- UK political woes weigh on GBP on Monday.
- GBP/USD rises above 1.31 amid a technical correction in the NA session.
- Investors keep an eye on Brexit negotiations and wait for tomorrow's data.
The GBP/USD pair started the week under a heavy selling pressure following the weekend's headlines claiming as many as 40 MP’s have agreed to sign a letter of 'no confidence' in PM May's leadership. After plummeting to a fresh weekly low at 1.3060 during the day, the pair retraced a portion of its losses and was last seen trading at 1.3120, where it was still down 70 pips, or 0.5%, on the day.
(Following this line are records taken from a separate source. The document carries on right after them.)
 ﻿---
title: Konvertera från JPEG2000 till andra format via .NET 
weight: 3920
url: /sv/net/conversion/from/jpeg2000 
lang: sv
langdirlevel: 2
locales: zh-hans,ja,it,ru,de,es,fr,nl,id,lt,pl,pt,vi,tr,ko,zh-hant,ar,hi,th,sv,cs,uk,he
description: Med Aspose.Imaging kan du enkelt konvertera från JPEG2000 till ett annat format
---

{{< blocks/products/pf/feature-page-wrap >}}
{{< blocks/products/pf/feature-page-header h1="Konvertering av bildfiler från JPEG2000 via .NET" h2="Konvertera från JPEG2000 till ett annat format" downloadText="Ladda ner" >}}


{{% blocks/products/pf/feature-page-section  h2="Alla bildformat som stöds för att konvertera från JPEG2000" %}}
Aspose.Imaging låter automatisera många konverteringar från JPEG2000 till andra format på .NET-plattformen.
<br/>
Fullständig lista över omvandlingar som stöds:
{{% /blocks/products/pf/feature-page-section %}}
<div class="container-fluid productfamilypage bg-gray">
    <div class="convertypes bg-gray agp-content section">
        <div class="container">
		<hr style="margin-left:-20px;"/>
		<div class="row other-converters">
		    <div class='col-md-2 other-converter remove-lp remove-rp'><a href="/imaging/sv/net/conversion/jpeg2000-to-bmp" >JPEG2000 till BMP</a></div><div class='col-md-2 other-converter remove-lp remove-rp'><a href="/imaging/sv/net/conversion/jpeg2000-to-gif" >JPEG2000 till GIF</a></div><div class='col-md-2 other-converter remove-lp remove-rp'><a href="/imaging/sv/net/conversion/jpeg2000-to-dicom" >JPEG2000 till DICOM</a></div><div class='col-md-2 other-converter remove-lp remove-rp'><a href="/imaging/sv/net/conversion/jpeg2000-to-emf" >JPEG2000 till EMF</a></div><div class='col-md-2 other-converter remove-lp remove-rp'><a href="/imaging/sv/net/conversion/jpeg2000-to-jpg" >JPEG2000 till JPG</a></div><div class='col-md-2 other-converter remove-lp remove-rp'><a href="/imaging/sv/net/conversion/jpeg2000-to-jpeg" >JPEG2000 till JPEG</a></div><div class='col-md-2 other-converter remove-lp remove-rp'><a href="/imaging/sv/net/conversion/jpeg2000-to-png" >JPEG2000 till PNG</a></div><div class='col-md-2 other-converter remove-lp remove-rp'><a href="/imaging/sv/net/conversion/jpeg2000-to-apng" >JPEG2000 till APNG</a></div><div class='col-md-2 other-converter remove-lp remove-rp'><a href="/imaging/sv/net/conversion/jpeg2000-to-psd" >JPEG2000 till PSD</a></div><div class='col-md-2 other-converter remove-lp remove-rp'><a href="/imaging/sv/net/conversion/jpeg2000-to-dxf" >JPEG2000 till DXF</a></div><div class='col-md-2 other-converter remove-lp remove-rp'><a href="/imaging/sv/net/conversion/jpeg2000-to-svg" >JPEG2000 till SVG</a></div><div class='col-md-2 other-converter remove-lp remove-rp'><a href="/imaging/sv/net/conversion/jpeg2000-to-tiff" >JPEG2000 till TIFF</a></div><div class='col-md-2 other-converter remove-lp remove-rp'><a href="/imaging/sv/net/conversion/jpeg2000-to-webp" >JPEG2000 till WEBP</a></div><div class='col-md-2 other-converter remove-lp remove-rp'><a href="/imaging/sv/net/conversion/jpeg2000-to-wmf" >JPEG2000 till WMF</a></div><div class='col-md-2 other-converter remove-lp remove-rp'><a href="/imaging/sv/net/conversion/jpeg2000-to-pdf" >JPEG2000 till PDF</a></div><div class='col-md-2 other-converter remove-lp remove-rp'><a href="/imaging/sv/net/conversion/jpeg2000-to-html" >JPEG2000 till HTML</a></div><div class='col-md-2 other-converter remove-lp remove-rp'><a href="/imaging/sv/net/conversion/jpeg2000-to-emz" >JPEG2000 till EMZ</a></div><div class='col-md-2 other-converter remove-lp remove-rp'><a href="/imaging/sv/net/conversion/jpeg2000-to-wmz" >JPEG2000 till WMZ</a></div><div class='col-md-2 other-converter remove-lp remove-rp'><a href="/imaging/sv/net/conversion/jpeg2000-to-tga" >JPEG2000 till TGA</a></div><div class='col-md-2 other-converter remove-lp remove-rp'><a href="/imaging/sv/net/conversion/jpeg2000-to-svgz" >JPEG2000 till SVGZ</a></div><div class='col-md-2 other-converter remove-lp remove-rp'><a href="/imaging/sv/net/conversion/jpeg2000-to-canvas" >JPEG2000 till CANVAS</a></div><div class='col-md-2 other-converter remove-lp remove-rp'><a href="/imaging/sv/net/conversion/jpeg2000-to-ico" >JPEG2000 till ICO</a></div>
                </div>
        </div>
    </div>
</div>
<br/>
UK politics and Brexit remain on center stage
Commenting on today's GBP sell-off, "once again GBP is carrying the mantle of the worse performing G10 currency on a one day view and once again politics is behind the pressure on the pound," Rabobank analysts explained. Profit taking ahead of tomorrow's data dump from the UK and some relatively optimistic comments from the British Brexit Minister David Davis seem to have helped the pound gain some traction during the second half of the day. Davis said that the EU & the UK Brexit teams were in continual contact and they were able to make some good progress on citizens' rights. The EUR/GBP pair also erased around 30 pips from its daily highs.
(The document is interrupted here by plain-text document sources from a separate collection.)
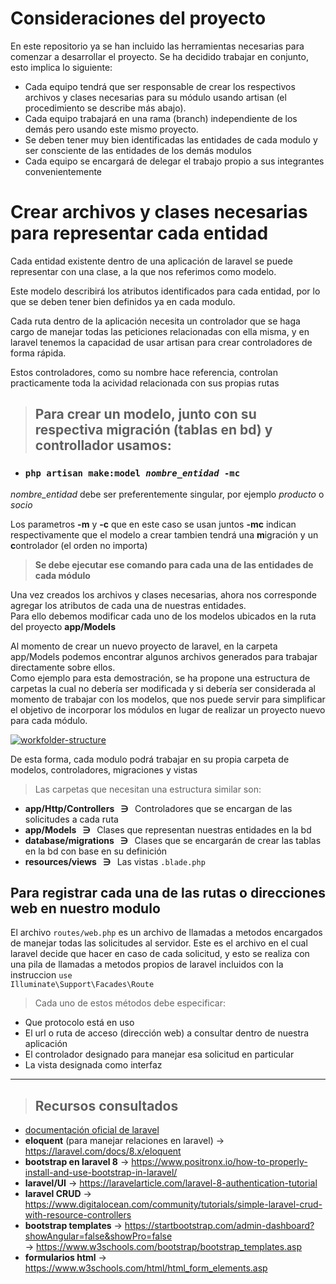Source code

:
# Consideraciones del proyecto

En este repositorio ya se han incluido las herramientas necesarias para comenzar a desarrollar el proyecto. Se ha decidido trabajar en conjunto, esto implica lo siguiente:
   - Cada equipo tendrá que ser responsable de crear los respectivos archivos y clases necesarias para su módulo usando artisan (el procedimiento se describe más abajo).
   - Cada equipo trabajará en una rama (branch) independiente de los demás pero usando este mismo proyecto.
   - Se deben tener muy bien identificadas las entidades de cada modulo y ser consciente de las entidades de los demás modulos
   - Cada equipo se encargará de delegar el trabajo propio a sus integrantes convenientemente

# Crear archivos y clases necesarias para representar cada entidad 

Cada entidad existente dentro de una aplicación de laravel se puede representar con una clase, a la que nos referimos como modelo.

Este modelo describirá los atributos identificados para cada entidad, por lo que se deben tener bien definidos ya en cada modulo.

Cada ruta dentro de la aplicación necesita un controlador que se haga cargo de manejar todas las peticiones relacionadas con ella misma, y en laravel tenemos la capacidad de usar artisan para crear controladores de forma rápida.

Estos controladores, como su nombre hace referencia, controlan practicamente toda la acividad relacionada con sus propias rutas

> ## Para crear un modelo, junto con su respectiva migración (tablas en bd) y controllador usamos:
<ul><li><h3><code>php artisan make:model <i>nombre_entidad</i> -mc </code></h3></li></ul>

<i>nombre_entidad</i> debe ser preferentemente singular, por ejemplo <i>producto</i> o <i>socio</i>

Los parametros **-m** y **-c** que en este caso se usan juntos **-mc** indican respectivamente que el modelo a crear tambien tendrá una **m**igración y un **c**ontrolador (el orden no importa)

> <b>Se debe ejecutar ese comando para cada una de las entidades de cada módulo</b>

Una vez creados los archivos y clases necesarias, ahora nos corresponde agregar los atributos de cada una de nuestras entidades.<br>
Para ello debemos modificar cada uno de los modelos ubicados en la ruta del proyecto <b>app/Models</b>

Al momento de crear un nuevo proyecto de laravel, en la carpeta app/Models podemos encontrar algunos archivos generados para trabajar directamente sobre ellos.   
Como ejemplo para esta demostración, se ha propone una estructura de carpetas la cual no debería ser modificada y si debería ser considerada al momento de trabajar con los modelos, que nos puede servir para simplificar el objetivo de incorporar los módulos en lugar de realizar un proyecto nuevo para cada módulo.

<a href="https://imgbb.com/"><img src="https://i.ibb.co/x2ST6yz/workfolder-structure.jpg" alt="workfolder-structure" border="0"></a>

De esta forma, cada modulo podrá trabajar en su propia carpeta de modelos, controladores, migraciones y vistas

> Las carpetas que necesitan una estructura similar son:
   -  **app/Http/Controllers &nbsp; &ni; &nbsp;**  Controladores que se encargan de las solicitudes a cada ruta
   -  **app/Models &nbsp; &ni; &nbsp;**            Clases que representan nuestras entidades en la bd
   -  **database/migrations &nbsp; &ni; &nbsp;**   Clases que se encargarán de crear las tablas en la bd con base en su definición
   -  **resources/views &nbsp; &ni; &nbsp;**       Las vistas <code>.blade.php</code> 

## Para registrar cada una de las rutas o direcciones web en nuestro modulo

El archivo <code>routes/web.php</code> es un archivo de llamadas a metodos encargados de manejar todas las solicitudes al servidor. Este es el archivo en el cual laravel decide que hacer en caso de cada solicitud, y esto se realiza con una pila de llamadas a metodos propios de laravel incluidos con la instruccion <code>use Illuminate\Support\Facades\Route</code>

> Cada uno de estos métodos debe especificar: 
   -  Que protocolo está en uso
   -  El url o ruta de acceso (dirección web) a consultar dentro de nuestra aplicación
   -  El controlador designado para manejar esa solicitud en particular
   -  La vista designada como interfaz
<hr>

> ## Recursos consultados
   -  [documentación oficial de laravel](https://laravel.com/docs) 
   - **eloquent** (para manejar relaciones en laravel)
	-> https://laravel.com/docs/8.x/eloquent
   - **bootstrap en laravel 8**
	-> https://www.positronx.io/how-to-properly-install-and-use-bootstrap-in-laravel/
   - **laravel/UI**
	-> https://laravelarticle.com/laravel-8-authentication-tutorial
   - **laravel CRUD**
	-> https://www.digitalocean.com/community/tutorials/simple-laravel-crud-with-resource-controllers
   - **bootstrap templates**
      -> https://startbootstrap.com/admin-dashboard?showAngular=false&showPro=false<br>
	   -> https://www.w3schools.com/bootstrap/bootstrap_templates.asp
   - **formularios html** -> https://www.w3schools.com/html/html_form_elements.asp 

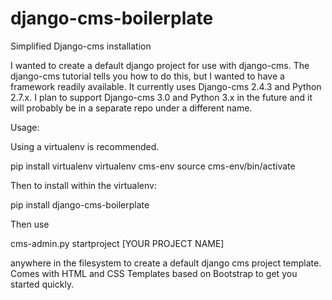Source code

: django-cms-boilerplate
======================

Simplified Django-cms installation

I wanted to create a default django project for use with django-cms.  The django-cms tutorial tells you how to do this, but I wanted to have a framework readily available.  It currently uses Django-cms 2.4.3 and Python 2.7.x.  I plan to support Django-cms 3.0 and Python 3.x in the future and it will probably be in a separate repo under a different name.

Usage:

Using a virtualenv is recommended.

 pip install virtualenv
 virtualenv cms-env
 source cms-env/bin/activate

Then to install within the virtualenv:

 pip install django-cms-boilerplate

Then use

 cms-admin.py startproject [YOUR PROJECT NAME]

anywhere in the filesystem to create a default django cms project template.  Comes with HTML and CSS Templates based on Bootstrap to get you started quickly.
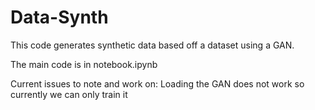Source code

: # Data-Synth
This code generates synthetic data based off a dataset using a GAN. 

The main code is in notebook.ipynb

Current issues to note and work on:
Loading the GAN does not work so currently we can only train it
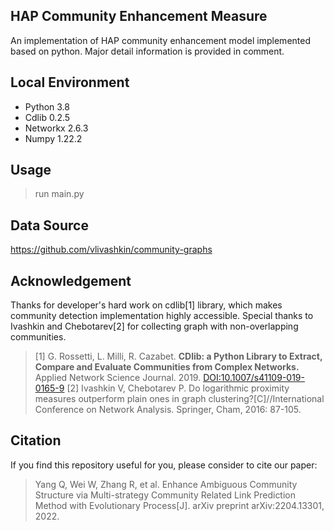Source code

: ﻿## HAP Community Enhancement Measure
An implementation of HAP community enhancement model implemented based on python.
Major detail information is provided in comment.

## Local Environment
* Python 3.8
* Cdlib 0.2.5
* Networkx 2.6.3
* Numpy 1.22.2

## Usage
> run main.py

## Data Source
https://github.com/vlivashkin/community-graphs

## Acknowledgement
Thanks for developer's hard work on cdlib[1] library, which makes community detection implementation highly accessible.
Special thanks to Ivashkin and Chebotarev[2] for collecting graph with non-overlapping communities.
>[1] G. Rossetti, L. Milli, R. Cazabet. **CDlib: a Python Library to Extract, Compare and Evaluate Communities from Complex Networks.** Applied Network Science Journal. 2019. [DOI:10.1007/s41109-019-0165-9](https://github.com/GiulioRossetti/cdlib/blob/master)
>[2] Ivashkin V, Chebotarev P. Do logarithmic proximity measures outperform plain ones in graph clustering?[C]//International Conference on Network Analysis. Springer, Cham, 2016: 87-105.

## Citation
If you find this repository useful for you, please consider to cite our paper:
>Yang Q, Wei W, Zhang R, et al. Enhance Ambiguous Community Structure via Multi-strategy Community Related Link Prediction Method with Evolutionary Process[J]. arXiv preprint arXiv:2204.13301, 2022.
- Politics is behind the pressure on the pound - Rabobank
- UK Brexit Sec. Davis: Cannot make new border within UK for Brexit
On Tuesday, the economic docket in the UK will feature the CPI and the PPI data. Markets expect the annual consumer inflation to rise to 3.1% from 3% in October. Although the BoE made it clear that they were looking to hike rates two more times in 2018, a higher-than-expected increase in the CPI could help the GBP gather strength in the near-term.
Technical outlook
Valeria Bednarik, Chief Analyst at FXStreet, writes, "the pair bottomed at 1.3061, and recoveries have been rejected on approaches to the 38.2% retracement of the latest daily decline, at 1.3140. In the 4 hours chart, the 20 SMA holds flat a few pips below the mentioned Fibonacci level, reinforcing the resistance area. Technical indicators in the mentioned chart have managed to correct higher, but turned flat within neutral territory, somehow suggesting that the risk remains towards the downside, as buying interest is limited."
According to the analyst, supports for the pair could be seen at 1.3165, 1.3130 and 1.3090 while resistances align at 1.3220, 1.3260 and 1.3300.